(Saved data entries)
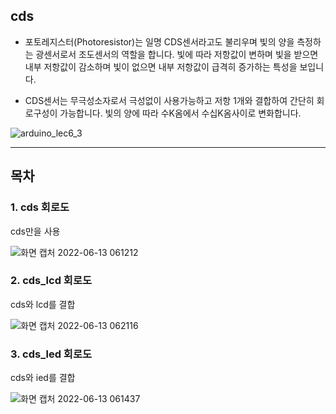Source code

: ## cds

- 포토레지스터(Photoresistor)는 일명 CDS센서라고도 불리우며 빛의 양을 측정하는 광센서로서 조도센서의 역할을 합니다. 빛에 따라 저항값이 변하며 빛을 받으면 내부 저항값이 감소하며 빛이 없으면 내부 저항값이 급격히 증가하는 특성을 보입니다.

- CDS센서는 무극성소자로서 극성없이 사용가능하고 저항 1개와 결합하여 간단히 회로구성이 가능합니다. 빛의 양에 따라 수K옴에서 수십K옴사이로 변화합니다.

![arduino_lec6_3](https://user-images.githubusercontent.com/102521625/173254022-249a7b96-e8fa-44af-bb09-9df55905b16d.jpg)


___

## 목차

### 1. cds 회로도

cds만을 사용

![화면 캡처 2022-06-13 061212](https://user-images.githubusercontent.com/102521625/173254044-6980a62d-28b7-46e9-b458-16ced3d1ea65.jpg)

### 2. cds_lcd 회로도

cds와 lcd를 결합

![화면 캡처 2022-06-13 062116](https://user-images.githubusercontent.com/102521625/173254091-56ebab81-3d3e-4416-888f-d4224b521a2f.jpg)

### 3. cds_led 회로도

cds와 ied를 결합

![화면 캡처 2022-06-13 061437](https://user-images.githubusercontent.com/102521625/173254104-42142211-b2ad-40c7-8e1f-ee42b6750f23.jpg)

▸ **PROBLEM DETAILS**:
In the records above, count the lines holding the word "githubusercontent"; give only that number.

▸ **OUTPUT OF THE EXERCISE**:
4